One of the interesting things about the status quo is the reveal that the Conservatives aren’t quite as concentrated as they initially seem. For sure, they dominate the South East – but right now, they also have East Anglia and Essex sewn up, are dominant in the South West, and have an advantage in the Midlands. Even in the rural North West and London, the Conservatives have a competitive number of seats – but this may change.


Northern Ireland: the easiest one of all, given the lack of the three main parties. UKIP stands in Northern Ireland, but there are few signs of a breakthrough – and so the 18 seats can be put aside as their own category.

Wales: there may yet be a breakthrough for Plaid Cymru, but an SNP-style resurgence seems unlikely. Labour’s dominance should continue, and the Lib Dems might disappear, leaving LAB 30, CON 7, PC 3, or thereabouts.

Scotland: the press talks up the SNP surge, but I’ve seen this before – the Lib Dem revolution was about to sweep all before it in 2010. That’s not to say the SNP won’t make huge gains, but talk of a Labour wipeout seems unrealistic, to say the least. The Lib Dems, however? Another area where utter carnage can be expected – they were polling in the mid-single figures in Scotland long before anywhere else. Overall, I’d guess at SNP 25, LAB 31, IND 1, LD 1, CON 1.

North East: with just 29 seats, and most of them already Labour, the North East simply won’t be that important in the forthcoming election. Nonetheless, there are a couple of Lib Dem seats to target – and at least one should disappear, if Labour has any campaigning ability.
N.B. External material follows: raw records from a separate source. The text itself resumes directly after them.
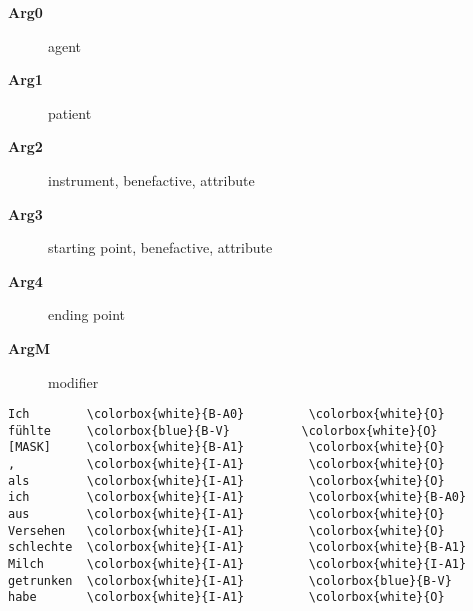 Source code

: \begin{description}
  \item[\textbf{Arg0}] agent
  \item[\textbf{Arg1}] patient
  \item[\textbf{Arg2}] instrument, benefactive, attribute
  \item[\textbf{Arg3}] starting point, benefactive, attribute
  \item[\textbf{Arg4}] ending point
  \item[\textbf{ArgM}] modifier
\end{description}


\begin{Verbatim}[commandchars=\\\{\}]
Ich        \colorbox{white}{B-A0}         \colorbox{white}{O}
fühlte     \colorbox{blue}{B-V}          \colorbox{white}{O}
[MASK]     \colorbox{white}{B-A1}         \colorbox{white}{O}
,          \colorbox{white}{I-A1}         \colorbox{white}{O}
als        \colorbox{white}{I-A1}         \colorbox{white}{O}
ich        \colorbox{white}{I-A1}         \colorbox{white}{B-A0}
aus        \colorbox{white}{I-A1}         \colorbox{white}{O}
Versehen   \colorbox{white}{I-A1}         \colorbox{white}{O}
schlechte  \colorbox{white}{I-A1}         \colorbox{white}{B-A1}
Milch      \colorbox{white}{I-A1}         \colorbox{white}{I-A1}
getrunken  \colorbox{white}{I-A1}         \colorbox{blue}{B-V}
habe       \colorbox{white}{I-A1}         \colorbox{white}{O}
\end{Verbatim}



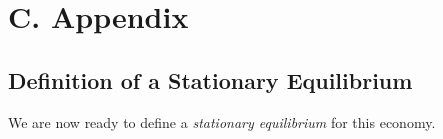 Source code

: 

\clearpage
\section{C. {\sectionfour} Appendix\label{app:model}}
\renewcommand*{\thepage}{\Alph{section}\arabic{page}}
\setcounter{page}{1}


\subsection{Definition of a Stationary Equilibrium}\label{app:def_stat_equ}

We are now ready to define a \emph{stationary equilibrium} for this economy.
LAB 26, CON 2, LD 1

North West:┬áLabour already dominate the North West, but as noted above, it’s a rural/urban split. Half a dozen Lib Dem seats will mostly go towards Labour – and some of the old Labour seats will prove “complacent” instead of “safe”; LAB 50, CON 20, LD 2, UKIP 3

Yorkshire: Respect may well lose their single seat in Yorkshire, but in the new climate, who knows? The temptation to assume reversion to the mean is probably a false one. The Lib Dems are again likely to face trouble, although I reckon Sheffield Hallam will just about stand. There’s no evidence, thus far, of Labour losing out in Rotherham. LAB 35, CON 18, LD 1.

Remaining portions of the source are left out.